Vor Gericht und vor allem in den Medien – das zeigt auch der Fall von Nadja Benaissa – besteht dabei die Tendenz, die Verantwortung für ungeschützten Sex allein dem oder der HIV-Positiven zuzuweisen. Die Deutsche AIDS-Hilfe (DAH) hat darum nun in ihrem Blog ein Grundsatzpapier zum Thema zur Diskussion gestellt.
Die zentrale These: Die „Kriminalisierung“ von ungeschütztem Sex verstärkt die Stigmatisierung von HIV-Positiven und schadet zugleich der HIV-Prävention:
„Sie lässt die Illusion entstehen, der Staat habe HIV unter Kontrolle und HIV-Positive trügen die alleinige Verantwortung für den Schutz vor einer HIV-Übertragung.“ Dies könne dazu führen, dass Menschen ihr eigenes Schutzverhalten vernachlässigen würden.
Außerdem: „Die Kriminalisierung der HIV-Übertragung führt unter Umständen dazu, dass Menschen sich nicht testen lassen.“ Schließich kann nur strafrechtlich belangt werden, wer von seiner HIV-Infektion weiß – da verzichtet mancher aus Angst vor strafrechtlichen Folgen und Stigmatisierung vielleicht lieber darauf.
Die Arbeitsgruppe, die dieses Papier erstellt hat, schränkt allerdings ein, es gebe „durchaus Fälle, in denen die HIV-Übertragung eine strafrechtliche Bedeutung hat, zum Beispiel, wenn das Gegenüber arglistig getäuscht wurde, Vertrauen ausgenutzt wurde oder eine Ansteckung beabsichtigt war.“
Wenn Fälle vor Gericht landen, soll nach dem Papier prinzipiell eine einfache Regel gelten: Verantwortung haben beide Partner – nicht nur der HIV-Infizierte.

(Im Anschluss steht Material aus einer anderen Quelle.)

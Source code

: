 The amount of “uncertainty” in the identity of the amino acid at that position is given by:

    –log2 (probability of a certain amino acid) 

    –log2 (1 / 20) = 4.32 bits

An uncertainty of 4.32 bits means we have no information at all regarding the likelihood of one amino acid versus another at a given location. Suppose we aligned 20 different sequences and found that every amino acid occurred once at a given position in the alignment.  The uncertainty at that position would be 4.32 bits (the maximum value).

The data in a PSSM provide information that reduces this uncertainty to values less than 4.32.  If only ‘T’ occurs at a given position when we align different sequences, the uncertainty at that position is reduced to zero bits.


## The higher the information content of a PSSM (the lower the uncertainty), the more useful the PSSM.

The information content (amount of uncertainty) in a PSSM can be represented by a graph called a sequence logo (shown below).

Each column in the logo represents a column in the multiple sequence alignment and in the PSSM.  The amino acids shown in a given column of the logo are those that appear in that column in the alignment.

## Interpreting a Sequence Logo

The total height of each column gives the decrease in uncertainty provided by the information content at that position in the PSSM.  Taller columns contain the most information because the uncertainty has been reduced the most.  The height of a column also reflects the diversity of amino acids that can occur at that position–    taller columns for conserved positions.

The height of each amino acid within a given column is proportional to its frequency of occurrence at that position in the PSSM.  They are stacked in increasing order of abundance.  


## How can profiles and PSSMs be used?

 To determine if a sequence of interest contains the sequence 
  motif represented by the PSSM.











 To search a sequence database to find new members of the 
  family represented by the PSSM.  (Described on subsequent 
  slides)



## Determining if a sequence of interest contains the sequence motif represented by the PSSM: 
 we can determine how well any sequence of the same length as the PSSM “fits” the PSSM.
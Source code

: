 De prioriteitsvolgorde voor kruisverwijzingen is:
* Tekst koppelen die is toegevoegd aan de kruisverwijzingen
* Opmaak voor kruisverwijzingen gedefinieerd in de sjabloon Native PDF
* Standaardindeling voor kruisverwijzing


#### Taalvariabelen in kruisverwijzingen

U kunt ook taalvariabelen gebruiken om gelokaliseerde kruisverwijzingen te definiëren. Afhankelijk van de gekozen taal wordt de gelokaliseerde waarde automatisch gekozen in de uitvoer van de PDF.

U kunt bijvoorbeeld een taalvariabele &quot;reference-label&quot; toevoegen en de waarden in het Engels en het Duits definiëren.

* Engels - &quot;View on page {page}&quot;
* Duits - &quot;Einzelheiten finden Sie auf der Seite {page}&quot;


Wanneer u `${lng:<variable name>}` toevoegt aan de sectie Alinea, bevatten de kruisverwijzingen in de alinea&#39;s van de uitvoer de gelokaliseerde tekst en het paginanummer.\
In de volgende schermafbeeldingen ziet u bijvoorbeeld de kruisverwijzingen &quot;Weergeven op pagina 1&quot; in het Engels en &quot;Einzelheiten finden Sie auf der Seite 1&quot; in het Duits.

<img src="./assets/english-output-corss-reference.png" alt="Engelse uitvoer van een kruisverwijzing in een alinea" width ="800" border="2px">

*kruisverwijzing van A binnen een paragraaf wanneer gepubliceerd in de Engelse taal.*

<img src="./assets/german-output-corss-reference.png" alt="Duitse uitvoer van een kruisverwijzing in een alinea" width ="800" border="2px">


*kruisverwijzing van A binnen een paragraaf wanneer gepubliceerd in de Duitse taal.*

Der Positive ist nach Auffassung der Autoren beim Sex nicht verpflichtet, dem Partner von seiner Infektion zu erzählen, sollte aber – genau wie der Partner – geeignete Maßnahmen ergreifen, eine HIV-Übertragung zu verhindern.
Etwas anders stellt sich die Situation allerdings dar, wenn einer der Partner die Lage nicht richtig einschätzen kann oder unfähig ist, angemessen zu handeln, zum Beispiel weil er betrunken oder auf Droge ist. In diesem Fall habe der andere Partner mehr Verantwortung.
Nun landen vor Gericht oft ehemalige Paare. Meist sind hier tiefe Verletzungen im Spiel, manchmal auch der Wunsch nach Vergeltung. Absprachen zum Thema Safer Sex werden oft sehr verschieden dargestellt. Dann steht Aussage gegen Aussage und es ist nicht nachprüfbar, wann der negative Partner von der Infektion des anderen erfahren hat und inwiefern er bewusst auf Safer Sex verzichtet hat.
Dazu heißt es in dem Papier: „Richter sind auch hier gefordert, Menschen mit HIV unvoreingenommen zu begegnen, ihnen also nicht per se weniger Glaubwürdigkeit beizumessen als Nichtinfizierten. Dazu gehört ebenfalls, sich vom medial gezeichneten Bild der „verantwortungslosen Positiven“ freizumachen.“
Solche Bilder – die in „medialen Treibjagden“ wie gegen Nadja Benaissa kulminierten – verschärfen nach Auffassung der DAH das Stigma HIV. Das Stigma aber erschwere den offenen Umgang mit der Infektion – und damit einen verantwortungsvollen Umgang damit beim Sex. Eine Aussage Nadja Benaissas am ersten Verhandlungstag illustriert das: Sie habe einfach „tierische Angst gehabt“, ihren Partnern von der Infektion zu erzählen.
Und noch einen wichtigen Punkt spricht die DAH in ihrem Papier an: HIV-Therapien senken die Wahrscheinlichkeit, dass HIV übertragen wird, erheblich. Wenn sich dauerhaft kein HIV mehr im Blut nachweisen lässt und keine anderen sexuell übertragbaren Infektionen vorliegen, bietet die „Viruslastmethode“ eine ähnliche Sicherheit wie Kondome. Müsste nicht auch das vor Gericht häufiger berücksichtigt werden?
Nadja Benaissa hat an ihrem ersten Verhandlungstag eingeräumt, dass sie ungeschützten Sex hatte. Das Grundsatzpapier der Deutschen AIDS-Hilfe macht deutlich: Damit ist noch lange nicht alles gesagt. Ganz im Gegenteil: Eine ernsthafte Debatte zum Thema muss jetzt erst beginnen.